Task directions: Each line that has the string "datos" must be copied from the records below.

=-=-=-=-=

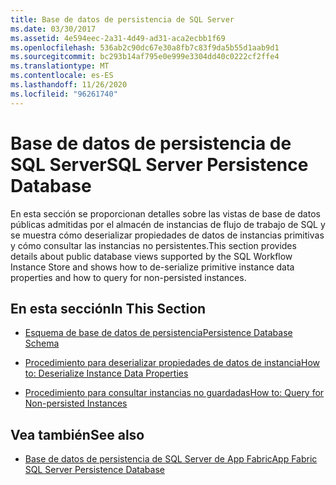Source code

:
 ```yaml
---
title: Base de datos de persistencia de SQL Server
ms.date: 03/30/2017
ms.assetid: 4e594eec-2a31-4d49-ad31-aca2ecbb1f69
ms.openlocfilehash: 536ab2c90dc67e30a8fb7c83f9da5b55d1aab9d1
ms.sourcegitcommit: bc293b14af795e0e999e3304dd40c0222cf2ffe4
ms.translationtype: MT
ms.contentlocale: es-ES
ms.lasthandoff: 11/26/2020
ms.locfileid: "96261740"
---
```

# <a name="sql-server-persistence-database"></a><span data-ttu-id="16632-102">Base de datos de persistencia de SQL Server</span><span class="sxs-lookup"><span data-stu-id="16632-102">SQL Server Persistence Database</span></span>

<span data-ttu-id="16632-103">En esta sección se proporcionan detalles sobre las vistas de base de datos públicas admitidas por el almacén de instancias de flujo de trabajo de SQL y se muestra cómo deserializar propiedades de datos de instancias primitivas y cómo consultar las instancias no persistentes.</span><span class="sxs-lookup"><span data-stu-id="16632-103">This section provides details about public database views supported by the SQL Workflow Instance Store and shows how to de-serialize primitive instance data properties and how to query for non-persisted instances.</span></span>  
  
## <a name="in-this-section"></a><span data-ttu-id="16632-104">En esta sección</span><span class="sxs-lookup"><span data-stu-id="16632-104">In This Section</span></span>  
  
- [<span data-ttu-id="16632-105">Esquema de base de datos de persistencia</span><span class="sxs-lookup"><span data-stu-id="16632-105">Persistence Database Schema</span></span>](persistence-database-schema.md)  
  
- [<span data-ttu-id="16632-106">Procedimiento para deserializar propiedades de datos de instancia</span><span class="sxs-lookup"><span data-stu-id="16632-106">How to: Deserialize Instance Data Properties</span></span>](how-to-deserialize-instance-data-properties.md)  
  
- [<span data-ttu-id="16632-107">Procedimiento para consultar instancias no guardadas</span><span class="sxs-lookup"><span data-stu-id="16632-107">How to: Query for Non-persisted Instances</span></span>](how-to-query-for-non-persisted-instances.md)  
  
## <a name="see-also"></a><span data-ttu-id="16632-108">Vea también</span><span class="sxs-lookup"><span data-stu-id="16632-108">See also</span></span>

- <span data-ttu-id="16632-109">[Base de datos de persistencia de SQL Server de App Fabric](/previous-versions/appfabric/ee790819(v=azure.10))</span><span class="sxs-lookup"><span data-stu-id="16632-109">[App Fabric SQL Server Persistence Database](/previous-versions/appfabric/ee790819(v=azure.10))</span></span>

=-=-=-=-=

Solution for this problem:
title: Base de datos de persistencia de SQL Server
# <a name="sql-server-persistence-database"></a><span data-ttu-id="16632-102">Base de datos de persistencia de SQL Server</span><span class="sxs-lookup"><span data-stu-id="16632-102">SQL Server Persistence Database</span></span>
<span data-ttu-id="16632-103">En esta sección se proporcionan detalles sobre las vistas de base de datos públicas admitidas por el almacén de instancias de flujo de trabajo de SQL y se muestra cómo deserializar propiedades de datos de instancias primitivas y cómo consultar las instancias no persistentes.</span><span class="sxs-lookup"><span data-stu-id="16632-103">This section provides details about public database views supported by the SQL Workflow Instance Store and shows how to de-serialize primitive instance data properties and how to query for non-persisted instances.</span></span>  
- [<span data-ttu-id="16632-105">Esquema de base de datos de persistencia</span><span class="sxs-lookup"><span data-stu-id="16632-105">Persistence Database Schema</span></span>](persistence-database-schema.md)  
- [<span data-ttu-id="16632-106">Procedimiento para deserializar propiedades de datos de instancia</span><span class="sxs-lookup"><span data-stu-id="16632-106">How to: Deserialize Instance Data Properties</span></span>](how-to-deserialize-instance-data-properties.md)  
- <span data-ttu-id="16632-109">[Base de datos de persistencia de SQL Server de App Fabric](/previous-versions/appfabric/ee790819(v=azure.10))</span><span class="sxs-lookup"><span data-stu-id="16632-109">[App Fabric SQL Server Persistence Database](/previous-versions/appfabric/ee790819(v=azure.10))</span></span>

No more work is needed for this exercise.